Y que tristeza inunda ese adiós, tan largo que se prolonga durante horas, a él, que ya no escucha.
Decir adiós a una caja tras un cristal, imaginarle allí encerrado, inerte, inexpresivo, blanco, sin la capacidad de sentir ya su propia extinción.
Y la caja que ahora la llevan sobre un soporte con ruedas, que se me antoja frágil, a presidir, junto a un cura, una reunión. Todos le miramos a él, a la caja, y nos levantamos, nos sentamos, nos persignamos y vuelvo a observar la caja, y deseo que ceda el soporte, que la caja se estampe contra el suelo, que la tapa se abra y que mi amigo, sin ser él, se esparza sobre el escenario. Pero no ocurre. Tampoco él la abre de un manotazo y se pregunta, a voz en grito, cabreado, ¿pero qué cojones es esto?

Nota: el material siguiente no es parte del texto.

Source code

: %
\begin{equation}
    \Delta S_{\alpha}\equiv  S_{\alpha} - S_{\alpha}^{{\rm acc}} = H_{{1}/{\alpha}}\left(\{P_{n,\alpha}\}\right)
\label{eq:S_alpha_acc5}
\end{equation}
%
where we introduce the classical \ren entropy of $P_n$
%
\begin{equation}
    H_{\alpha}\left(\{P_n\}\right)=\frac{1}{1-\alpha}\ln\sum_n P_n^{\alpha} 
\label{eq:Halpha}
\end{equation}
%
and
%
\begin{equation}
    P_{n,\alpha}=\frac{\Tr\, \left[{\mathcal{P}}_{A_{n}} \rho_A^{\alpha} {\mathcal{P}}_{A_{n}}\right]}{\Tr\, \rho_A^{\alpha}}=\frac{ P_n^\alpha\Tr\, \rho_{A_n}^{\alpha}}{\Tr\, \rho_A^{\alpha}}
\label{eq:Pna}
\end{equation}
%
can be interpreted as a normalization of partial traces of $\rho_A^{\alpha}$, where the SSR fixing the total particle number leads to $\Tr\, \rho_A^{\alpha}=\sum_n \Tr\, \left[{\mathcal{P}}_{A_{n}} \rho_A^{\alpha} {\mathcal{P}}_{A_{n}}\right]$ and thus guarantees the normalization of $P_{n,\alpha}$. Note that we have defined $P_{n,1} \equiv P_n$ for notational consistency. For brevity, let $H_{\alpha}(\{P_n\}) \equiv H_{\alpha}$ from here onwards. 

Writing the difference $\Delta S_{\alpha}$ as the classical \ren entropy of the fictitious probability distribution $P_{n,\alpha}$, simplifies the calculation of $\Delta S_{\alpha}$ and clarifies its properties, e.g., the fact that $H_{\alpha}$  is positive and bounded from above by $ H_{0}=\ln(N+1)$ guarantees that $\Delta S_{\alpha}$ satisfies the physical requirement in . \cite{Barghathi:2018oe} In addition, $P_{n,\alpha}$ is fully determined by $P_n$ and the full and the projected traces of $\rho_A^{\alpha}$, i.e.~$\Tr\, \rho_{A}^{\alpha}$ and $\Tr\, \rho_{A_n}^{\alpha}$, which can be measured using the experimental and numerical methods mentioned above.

No, mi amigo está muerto, tanto como todos los que allí ahora estamos, estaremos. Pero ahora, que el muerto es él, que ajenos nos resulta ese último suspiro, que vivos, que inmortales nos creemos, tanto que acabo observando el culo de la mujer que ocupa el asiento delante del mío y que bonito, pienso.
Y quiero salir de allí, y sacar de mis fosas nasales ese olor dulzón de la muerte y ver los colores tintineantes de las hojas locas, hartas de viento.
Pero no es igual la tarde. Entorno los ojos, buscándole, pero no está, no volveré a ver su figura, también cansada, acercarse con sus movimientos, ni volveré a adivinar, a lo lejos, su sonrisa, ni tampoco su mirada . Ya nunca podré volver a agarrar su nuca con mi mano y presionarla ligeramente.
Y sueño, y le veo venir hacia mí y preguntarme que qué cojones hago allí, qué, quién es el muerto.
Cuando no quiero estar donde estoy me voy, también cuando me desborda la realidad o cuándo, simplemente, me disgusta. Sí, eso hago. Y a veces es para dar un corto paseo o para fumar un cigarrillo. Me basta con mirarme los pies mientras ando, porque con ese simple gesto vuelvo a meterme en mí mismo.
La otra mañana no había decidido para qué me iba, pero a medida que ascendía por la acera fresca empecé a sentir ganas de una copa de vino. Así que encaminé mis pasos hacia un bareto enano que regentan dos hombres, ya entrados en años, y que saben servirlo en cristal muy limpio.
Y allí estaba. Solo y anónimo, ilocalizable para mis conocidos y ajeno para la gente que había a mi alrededor, algo así debe de ser morirse.